I think you should be able to access your data from anywhere. Preferrably this remote interface looks just like your local one. Additionally, you should be able to take your data anywhere and use it in a disconnected fashion without a lot of setup hassle. Thirdly, I think you need to be able to see where your files are and know how to get them from where they are to where you want them to be.

What starts to develop is not a simple model of client and server, but of data and the ways of getting at it. If we think about it as objects, it's data and the operations you can perform on it. Like a database, the filesystem consists of these funny little objects that have rules about how you can operate on them. Posix defines a whole bunch of interesting rules for dealing with the content of files, while the user-level commands such as cp and mv define high-level operations for operating on the file objects. Other user-level applications such as grep can pull apart data and put it back together in ways that the original developer didn't expect. Just as with databases, its important that everyone have the same perspective as to the content and structure of files and that ad hoc thing can be done with them.

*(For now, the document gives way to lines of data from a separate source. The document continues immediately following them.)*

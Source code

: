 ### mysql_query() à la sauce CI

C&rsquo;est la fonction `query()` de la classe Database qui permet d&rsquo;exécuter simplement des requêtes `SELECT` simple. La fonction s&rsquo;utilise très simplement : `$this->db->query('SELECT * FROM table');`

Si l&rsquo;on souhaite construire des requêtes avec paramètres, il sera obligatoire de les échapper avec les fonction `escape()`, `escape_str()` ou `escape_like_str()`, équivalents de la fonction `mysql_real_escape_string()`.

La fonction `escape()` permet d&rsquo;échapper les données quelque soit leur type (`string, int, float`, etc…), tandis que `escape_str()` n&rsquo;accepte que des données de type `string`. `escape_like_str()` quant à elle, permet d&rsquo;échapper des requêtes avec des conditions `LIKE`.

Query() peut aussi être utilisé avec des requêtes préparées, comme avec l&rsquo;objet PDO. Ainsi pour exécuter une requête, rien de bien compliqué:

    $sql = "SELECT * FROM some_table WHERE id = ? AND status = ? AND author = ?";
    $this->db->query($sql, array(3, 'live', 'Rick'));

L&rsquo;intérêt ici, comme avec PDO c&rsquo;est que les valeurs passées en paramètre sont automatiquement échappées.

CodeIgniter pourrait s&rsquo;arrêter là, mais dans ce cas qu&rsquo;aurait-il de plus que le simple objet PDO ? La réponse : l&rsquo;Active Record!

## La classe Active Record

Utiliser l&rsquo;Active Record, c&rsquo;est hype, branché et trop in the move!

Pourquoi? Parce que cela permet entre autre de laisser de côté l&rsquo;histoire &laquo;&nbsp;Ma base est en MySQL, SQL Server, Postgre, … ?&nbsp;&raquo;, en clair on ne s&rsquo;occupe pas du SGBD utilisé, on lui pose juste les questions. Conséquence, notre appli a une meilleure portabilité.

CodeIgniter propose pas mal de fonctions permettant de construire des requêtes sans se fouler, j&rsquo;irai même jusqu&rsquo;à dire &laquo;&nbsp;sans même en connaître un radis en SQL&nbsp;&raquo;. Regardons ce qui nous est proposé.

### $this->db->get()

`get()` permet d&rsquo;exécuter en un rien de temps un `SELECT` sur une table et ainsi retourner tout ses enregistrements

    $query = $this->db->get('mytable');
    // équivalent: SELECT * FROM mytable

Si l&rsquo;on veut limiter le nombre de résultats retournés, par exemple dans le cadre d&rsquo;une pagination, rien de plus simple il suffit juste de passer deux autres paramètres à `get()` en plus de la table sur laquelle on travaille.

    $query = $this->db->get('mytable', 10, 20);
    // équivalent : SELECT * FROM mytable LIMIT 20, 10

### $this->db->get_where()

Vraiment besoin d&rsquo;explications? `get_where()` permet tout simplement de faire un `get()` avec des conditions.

To me, it is the files more than the client programs that need to be operated on remotely. You need to be able to put a file pretty much anywhere, and operate on it in the ways it defines for itself.

To start on the small scale, I think its important that you can see all your data files in your standard data file browser. This means they shouldn't be hidden away in database servers like postgres or mysql. On the other hand, you should be able to do all the normal filesystem operations on them as well so sqlite is a little deficient also. You can't safely copy and sqlite file unless you first get a read lock on exactly the appropriate place. Ideally, you should be able to use cp to copy your database and ensure that neither the source database nor the copied database are corrupt when you're done.

I feel there is a great wilderness here, where we're a step away from having a way of ensuring files are operated on in a consisten manner. It's like every file itself has an API and needs hidden code behind it to ensure appropriate action is always taken. Standard apis like the ones used to copy files or to issue sql queries or greps against them must exist and some fundamental apis every file must implement... but I keep feeling that we need more. Everyone needs to know how to operate on your file both locally and remotely. That inculdes nautilus. That includes your rdf analysis tool.

To my mind the fundamental layer we need to put in place is this architecture of file classification and apis to access the files. Past that, thick and thin clients can abound in whatever ways they are appropriate. I think that in the end thick clients will still win in the end, but they will resemble thin clients so closely in the clarity of definition of their environment that we won't really be able to tell the difference.